Photons of different wavelengths from a light source bounce off various objects in a scene before eventually being captured and counted in a pixel on a camera sensor. The number of red, green, and blue photons that make it onto the corresponding coloured pixels on the sensor determine the brightness of those pixels. There are many, many trillions of these photons bouncing around, and the overwhelming majority of these never make it anywhere near the sensor of a camera that is trying to capture a scene. What is important to note, though, is that while the number of photons bouncing around is very large, it is also finite.
The number of photons collected by each of a camera’s pixels is recorded by an analogue-to-digital (A/D) converter. These are usually now 14-bits, meaning they can record up to 4096 (214) shades of brightness per pixel (each pixel is either Red, Green, or Blue). Once interpolated, this theoretically allows for the capture of a 68 TRILLION colour image – 68,719,476,736 colours, to be precise (4096x4096x4096). This is usually output to a 24bit Jpeg that has 8-bits per channel (256 shades of brightness each for RGB, a total of 16.7 million colours).

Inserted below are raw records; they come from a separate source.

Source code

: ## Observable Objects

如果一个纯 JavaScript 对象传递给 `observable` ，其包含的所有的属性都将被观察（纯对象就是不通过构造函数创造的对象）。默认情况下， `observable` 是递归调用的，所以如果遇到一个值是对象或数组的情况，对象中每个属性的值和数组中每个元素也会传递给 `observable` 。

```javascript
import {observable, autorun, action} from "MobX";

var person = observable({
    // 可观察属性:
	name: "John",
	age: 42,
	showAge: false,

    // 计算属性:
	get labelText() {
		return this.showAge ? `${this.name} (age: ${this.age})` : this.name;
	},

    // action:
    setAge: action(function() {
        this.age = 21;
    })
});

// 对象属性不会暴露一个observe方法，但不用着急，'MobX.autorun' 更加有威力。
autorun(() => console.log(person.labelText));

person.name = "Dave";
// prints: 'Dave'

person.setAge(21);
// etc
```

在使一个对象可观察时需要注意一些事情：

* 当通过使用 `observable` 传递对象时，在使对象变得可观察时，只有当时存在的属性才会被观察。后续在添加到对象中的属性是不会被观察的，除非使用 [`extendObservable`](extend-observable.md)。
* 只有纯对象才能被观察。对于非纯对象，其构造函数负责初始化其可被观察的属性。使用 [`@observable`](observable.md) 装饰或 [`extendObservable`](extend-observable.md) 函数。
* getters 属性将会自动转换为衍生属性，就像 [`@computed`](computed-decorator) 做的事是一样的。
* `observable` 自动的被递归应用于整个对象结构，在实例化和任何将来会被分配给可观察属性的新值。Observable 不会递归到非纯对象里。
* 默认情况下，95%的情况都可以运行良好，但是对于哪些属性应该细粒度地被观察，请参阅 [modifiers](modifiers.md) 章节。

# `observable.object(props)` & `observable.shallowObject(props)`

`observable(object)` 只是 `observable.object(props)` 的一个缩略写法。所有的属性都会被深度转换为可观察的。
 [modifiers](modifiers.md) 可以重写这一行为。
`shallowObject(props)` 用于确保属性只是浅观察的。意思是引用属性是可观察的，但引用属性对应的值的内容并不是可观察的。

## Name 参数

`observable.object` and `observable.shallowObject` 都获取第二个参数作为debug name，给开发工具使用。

How Many Photons are We Dealing With?
The dynamic range of most CMOS sensors is around 11 stops, or around a 2000x difference in brightness between the darkest and lightest pixels recorded. The maximum number of photons that my EOS 6D can capture for each pixel (its full well capacity) is 80,000, therefore, darkest pixels collect 800 photons at ISO 100. Each stop increase in ISO halves the number collected. By ISO 3200, only 2500 photons are being collected for the brightest pixels, and the darkest pixels measure only a SINGLE PHOTON. As a consequence, above ISO 3200 there aren’t enough photons to (accurately) use all the available steps in the camera’s tonal rage. Lifting the shadows in a photograph makes the problem worse, as the difference between a pixel hit by a single photon and one hit by two or three is substantial at high ISOs.
| ISO | Max photons/pixel | Min photons/pixel |
| 100 | 80,000 | 40 |
| 200 | 40,000 | 20 |
| 400 | 20,000 | 10 |
| 800 | 10,000 | 5 |
| 1600 | 5,000 | 2 |
| 3200 | 2,500 | 1 |
| 6400 | 1,200 | >1 |
There are reasons for image noise other than the random nature of quantum particles. The EOS 5D mkIV has long exposure noise reduction which takes a dark frame (an exposure with the shutter closed) for the same duration as the previous exposure, and then subtracts the noise from the first image to cancel much of it out. However, this doesn’t work for the random phenomena of photons scattering on a sensor.
Software to the rescue!
So, hardware will soon reach its maximum potential (and we have seen a slowing in improvements in sensor performance for some time now), but software is where the best gains are to be had. The noise suppression algorithms that camera run can and will keep improving. I’m sure that not too long from now, deep learning techniques such as convolutional neural networks will be used to virtually eliminate image noise and restore some dynamic range. We will get image quality that far surpasses anything we have today.